# DIRECTIONS FOR THIS TASK
Return all entries verbatim; skip any pictures.

# MATERIAL TO PROCESS

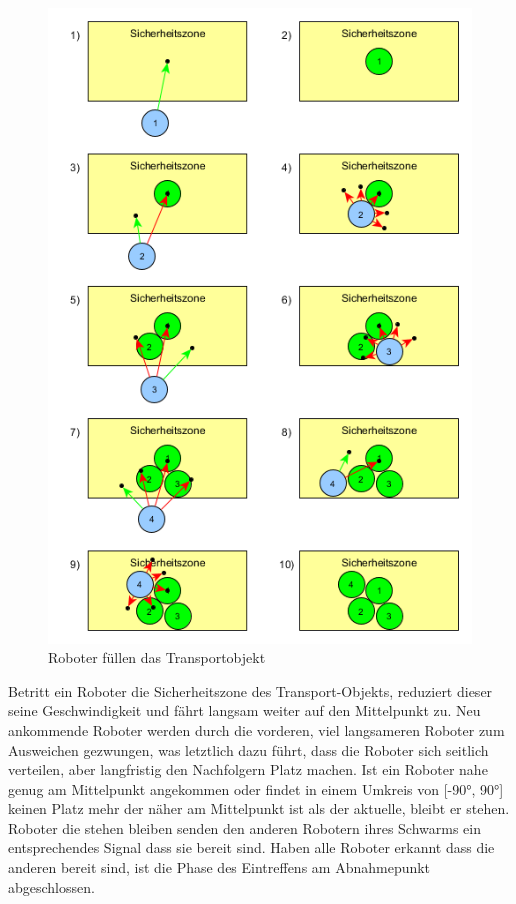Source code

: \begin{figure}
	\includegraphics[width=\pictureWidth,keepaspectratio]{graphics/AlgorithmusAusweichenTransport.png}
	\caption{Roboter füllen das Transportobjekt}
	\label{pic:AlgorithmusAusweichenObjekt}
\end{figure}

Betritt ein Roboter die Sicherheitszone des Transport-Objekts, reduziert dieser seine Geschwindigkeit und fährt langsam weiter auf den Mittelpunkt zu. Neu ankommende Roboter werden durch die vorderen, viel langsameren Roboter zum Ausweichen gezwungen, was letztlich dazu führt, dass die Roboter sich seitlich verteilen, aber langfristig den Nachfolgern Platz machen. Ist ein Roboter nahe genug am Mittelpunkt angekommen oder findet in einem Umkreis von [-90°, 90°] keinen Platz mehr der näher am Mittelpunkt ist als der aktuelle, bleibt er stehen. Roboter die stehen bleiben senden den anderen Robotern ihres Schwarms ein entsprechendes Signal dass sie bereit sind. Haben alle Roboter erkannt dass die anderen bereit sind, ist die Phase des Eintreffens am Abnahmepunkt abgeschlossen.

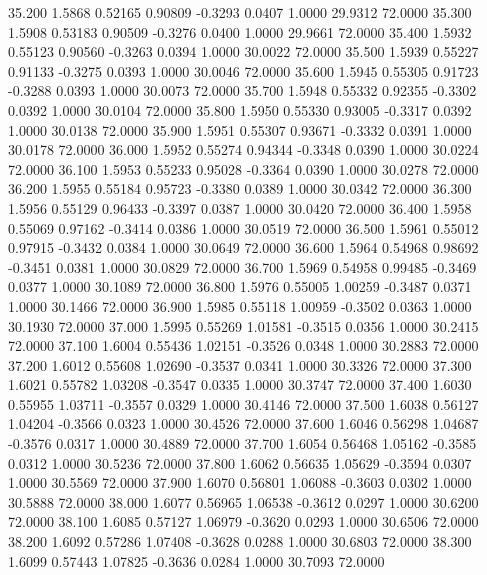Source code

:   35.200   1.5868   0.52165   0.90809  -0.3293   0.0407   1.0000  29.9312  72.0000
  35.300   1.5908   0.53183   0.90509  -0.3276   0.0400   1.0000  29.9661  72.0000
  35.400   1.5932   0.55123   0.90560  -0.3263   0.0394   1.0000  30.0022  72.0000
  35.500   1.5939   0.55227   0.91133  -0.3275   0.0393   1.0000  30.0046  72.0000
  35.600   1.5945   0.55305   0.91723  -0.3288   0.0393   1.0000  30.0073  72.0000
  35.700   1.5948   0.55332   0.92355  -0.3302   0.0392   1.0000  30.0104  72.0000
  35.800   1.5950   0.55330   0.93005  -0.3317   0.0392   1.0000  30.0138  72.0000
  35.900   1.5951   0.55307   0.93671  -0.3332   0.0391   1.0000  30.0178  72.0000
  36.000   1.5952   0.55274   0.94344  -0.3348   0.0390   1.0000  30.0224  72.0000
  36.100   1.5953   0.55233   0.95028  -0.3364   0.0390   1.0000  30.0278  72.0000
  36.200   1.5955   0.55184   0.95723  -0.3380   0.0389   1.0000  30.0342  72.0000
  36.300   1.5956   0.55129   0.96433  -0.3397   0.0387   1.0000  30.0420  72.0000
  36.400   1.5958   0.55069   0.97162  -0.3414   0.0386   1.0000  30.0519  72.0000
  36.500   1.5961   0.55012   0.97915  -0.3432   0.0384   1.0000  30.0649  72.0000
  36.600   1.5964   0.54968   0.98692  -0.3451   0.0381   1.0000  30.0829  72.0000
  36.700   1.5969   0.54958   0.99485  -0.3469   0.0377   1.0000  30.1089  72.0000
  36.800   1.5976   0.55005   1.00259  -0.3487   0.0371   1.0000  30.1466  72.0000
  36.900   1.5985   0.55118   1.00959  -0.3502   0.0363   1.0000  30.1930  72.0000
  37.000   1.5995   0.55269   1.01581  -0.3515   0.0356   1.0000  30.2415  72.0000
  37.100   1.6004   0.55436   1.02151  -0.3526   0.0348   1.0000  30.2883  72.0000
  37.200   1.6012   0.55608   1.02690  -0.3537   0.0341   1.0000  30.3326  72.0000
  37.300   1.6021   0.55782   1.03208  -0.3547   0.0335   1.0000  30.3747  72.0000
  37.400   1.6030   0.55955   1.03711  -0.3557   0.0329   1.0000  30.4146  72.0000
  37.500   1.6038   0.56127   1.04204  -0.3566   0.0323   1.0000  30.4526  72.0000
  37.600   1.6046   0.56298   1.04687  -0.3576   0.0317   1.0000  30.4889  72.0000
  37.700   1.6054   0.56468   1.05162  -0.3585   0.0312   1.0000  30.5236  72.0000
  37.800   1.6062   0.56635   1.05629  -0.3594   0.0307   1.0000  30.5569  72.0000
  37.900   1.6070   0.56801   1.06088  -0.3603   0.0302   1.0000  30.5888  72.0000
  38.000   1.6077   0.56965   1.06538  -0.3612   0.0297   1.0000  30.6200  72.0000
  38.100   1.6085   0.57127   1.06979  -0.3620   0.0293   1.0000  30.6506  72.0000
  38.200   1.6092   0.57286   1.07408  -0.3628   0.0288   1.0000  30.6803  72.0000
  38.300   1.6099   0.57443   1.07825  -0.3636   0.0284   1.0000  30.7093  72.0000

# EXERCISE OUTPUT
Source code

: \begin{figure}
	\includegraphics[width=\pictureWidth,keepaspectratio]{graphics/AlgorithmusAusweichenTransport.png}
	\caption{Roboter füllen das Transportobjekt}
	\label{pic:AlgorithmusAusweichenObjekt}
\end{figure}

Betritt ein Roboter die Sicherheitszone des Transport-Objekts, reduziert dieser seine Geschwindigkeit und fährt langsam weiter auf den Mittelpunkt zu. Neu ankommende Roboter werden durch die vorderen, viel langsameren Roboter zum Ausweichen gezwungen, was letztlich dazu führt, dass die Roboter sich seitlich verteilen, aber langfristig den Nachfolgern Platz machen. Ist ein Roboter nahe genug am Mittelpunkt angekommen oder findet in einem Umkreis von [-90°, 90°] keinen Platz mehr der näher am Mittelpunkt ist als der aktuelle, bleibt er stehen. Roboter die stehen bleiben senden den anderen Robotern ihres Schwarms ein entsprechendes Signal dass sie bereit sind. Haben alle Roboter erkannt dass die anderen bereit sind, ist die Phase des Eintreffens am Abnahmepunkt abgeschlossen.

Source code

:   35.200   1.5868   0.52165   0.90809  -0.3293   0.0407   1.0000  29.9312  72.0000
  35.300   1.5908   0.53183   0.90509  -0.3276   0.0400   1.0000  29.9661  72.0000
  35.400   1.5932   0.55123   0.90560  -0.3263   0.0394   1.0000  30.0022  72.0000
  35.500   1.5939   0.55227   0.91133  -0.3275   0.0393   1.0000  30.0046  72.0000
  35.600   1.5945   0.55305   0.91723  -0.3288   0.0393   1.0000  30.0073  72.0000
  35.700   1.5948   0.55332   0.92355  -0.3302   0.0392   1.0000  30.0104  72.0000
  35.800   1.5950   0.55330   0.93005  -0.3317   0.0392   1.0000  30.0138  72.0000
  35.900   1.5951   0.55307   0.93671  -0.3332   0.0391   1.0000  30.0178  72.0000
  36.000   1.5952   0.55274   0.94344  -0.3348   0.0390   1.0000  30.0224  72.0000
  36.100   1.5953   0.55233   0.95028  -0.3364   0.0390   1.0000  30.0278  72.0000
  36.200   1.5955   0.55184   0.95723  -0.3380   0.0389   1.0000  30.0342  72.0000
  36.300   1.5956   0.55129   0.96433  -0.3397   0.0387   1.0000  30.0420  72.0000
  36.400   1.5958   0.55069   0.97162  -0.3414   0.0386   1.0000  30.0519  72.0000
  36.500   1.5961   0.55012   0.97915  -0.3432   0.0384   1.0000  30.0649  72.0000
  36.600   1.5964   0.54968   0.98692  -0.3451   0.0381   1.0000  30.0829  72.0000
  36.700   1.5969   0.54958   0.99485  -0.3469   0.0377   1.0000  30.1089  72.0000
  36.800   1.5976   0.55005   1.00259  -0.3487   0.0371   1.0000  30.1466  72.0000
  36.900   1.5985   0.55118   1.00959  -0.3502   0.0363   1.0000  30.1930  72.0000
  37.000   1.5995   0.55269   1.01581  -0.3515   0.0356   1.0000  30.2415  72.0000
  37.100   1.6004   0.55436   1.02151  -0.3526   0.0348   1.0000  30.2883  72.0000
  37.200   1.6012   0.55608   1.02690  -0.3537   0.0341   1.0000  30.3326  72.0000
  37.300   1.6021   0.55782   1.03208  -0.3547   0.0335   1.0000  30.3747  72.0000
  37.400   1.6030   0.55955   1.03711  -0.3557   0.0329   1.0000  30.4146  72.0000
  37.500   1.6038   0.56127   1.04204  -0.3566   0.0323   1.0000  30.4526  72.0000
  37.600   1.6046   0.56298   1.04687  -0.3576   0.0317   1.0000  30.4889  72.0000
  37.700   1.6054   0.56468   1.05162  -0.3585   0.0312   1.0000  30.5236  72.0000
  37.800   1.6062   0.56635   1.05629  -0.3594   0.0307   1.0000  30.5569  72.0000
  37.900   1.6070   0.56801   1.06088  -0.3603   0.0302   1.0000  30.5888  72.0000
  38.000   1.6077   0.56965   1.06538  -0.3612   0.0297   1.0000  30.6200  72.0000
  38.100   1.6085   0.57127   1.06979  -0.3620   0.0293   1.0000  30.6506  72.0000
  38.200   1.6092   0.57286   1.07408  -0.3628   0.0288   1.0000  30.6803  72.0000
  38.300   1.6099   0.57443   1.07825  -0.3636   0.0284   1.0000  30.7093  72.0000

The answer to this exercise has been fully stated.